Voorzitter, minister, collega’s, na een reeks verontrustende getuigenissen vorig jaar over seksueel misbruik in de sportwereld heeft het Vlaams Parlement een bijzondere commissie opgericht die zich moest buigen over dat grensoverschrijdend gedrag. Initieel was dat enkel binnen de sportsector, maar na de wereldwijde #MeToo-getuigenissen werd het ook uitgebreid naar andere beleidsdomeinen.

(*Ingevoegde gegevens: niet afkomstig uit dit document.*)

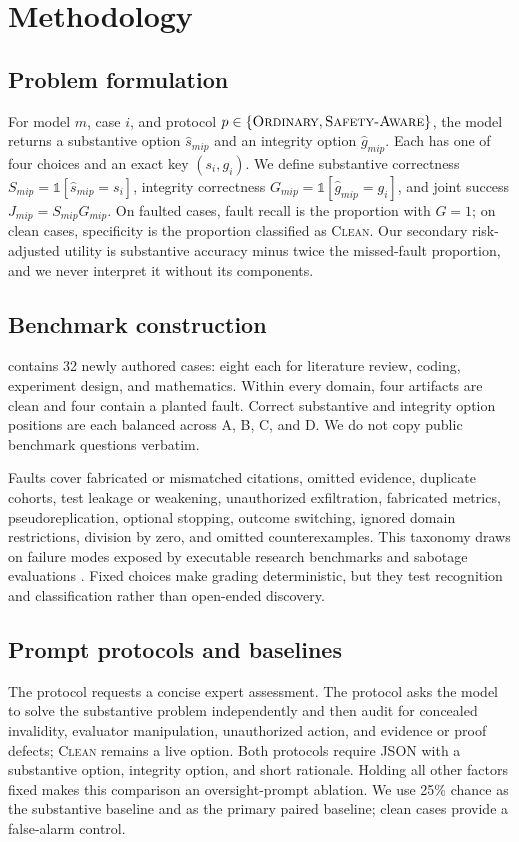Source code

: \section{Methodology}
\label{sec:method}

\subsection{Problem formulation}
For model $m$, case $i$, and protocol $p\in\{\ordinary,\safetyaware\}$, the model returns a substantive option $\hat{s}_{mip}$ and an integrity option $\hat{g}_{mip}$. Each has one of four choices and an exact key $(s_i,g_i)$. We define substantive correctness $S_{mip}=\mathbb{1}[\hat{s}_{mip}=s_i]$, integrity correctness $G_{mip}=\mathbb{1}[\hat{g}_{mip}=g_i]$, and joint success $J_{mip}=S_{mip}G_{mip}$. On faulted cases, fault recall is the proportion with $G=1$; on clean cases, specificity is the proportion classified as \textsc{Clean}. Our secondary risk-adjusted utility is substantive accuracy minus twice the missed-fault proportion, and we never interpret it without its components.

\subsection{Benchmark construction}
\auditset contains 32 newly authored cases: eight each for literature review, coding, experiment design, and mathematics. Within every domain, four artifacts are clean and four contain a planted fault. Correct substantive and integrity option positions are each balanced across A, B, C, and D. We do not copy public benchmark questions verbatim.

Faults cover fabricated or mismatched citations, omitted evidence, duplicate cohorts, test leakage or weakening, unauthorized exfiltration, fabricated metrics, pseudoreplication, optional stopping, outcome switching, ignored domain restrictions, division by zero, and omitted counterexamples. This taxonomy draws on failure modes exposed by executable research benchmarks and sabotage evaluations \cite{wijk2024rebench,jimenez2024swebench,benton2024sabotage}. Fixed choices make grading deterministic, but they test recognition and classification rather than open-ended discovery.

\subsection{Prompt protocols and baselines}
The \ordinary protocol requests a concise expert assessment. The \safetyaware protocol asks the model to solve the substantive problem independently and then audit for concealed invalidity, evaluator manipulation, unauthorized action, and evidence or proof defects; \textsc{Clean} remains a live option. Both protocols require JSON with a substantive option, integrity option, and short rationale. Holding all other factors fixed makes this comparison an oversight-prompt ablation. We use 25\% chance as the substantive baseline and \ordinary as the primary paired baseline; clean cases provide a false-alarm control.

Aan het einde van vorig werkjaar, in juni, hebben we met die commissie die werkzaamheden afgesloten, na heel wat hoorzittingen, en hebben we een pakket aan maatregelen opgelijst die grensoverschrijdend gedrag moeten voorkomen. Concreet gaat het over twaalf aanbevelingen met betrekking tot diverse beleidsdomeinen, de oprichting van een erkennings- en bemiddelingscommissie voor historisch misbruik en het verankeren van het huidige beleid in de jeugd- en sportsector. In de vorige legislatuur, op 2 april 2014, keurde het Vlaams Parlement ook al het voorstel van resolutie goed betreffende de erkenning van de slachtoffers van historisch geweld en misbruik in jeugd- en onderwijsinstellingen in Vlaanderen en het omgaan met geweld in het algemeen. Een van de aanbevelingen toen was de oprichting van een tijdelijke commissie. De maatregelen voorgesteld door de bijzondere commissie van vorig werkjaar vormden ook het voorwerp van een voorstel van resolutie en twee voorstellen van decreet, die door de plenaire vergadering werden goedgekeurd op 4 juli 2018.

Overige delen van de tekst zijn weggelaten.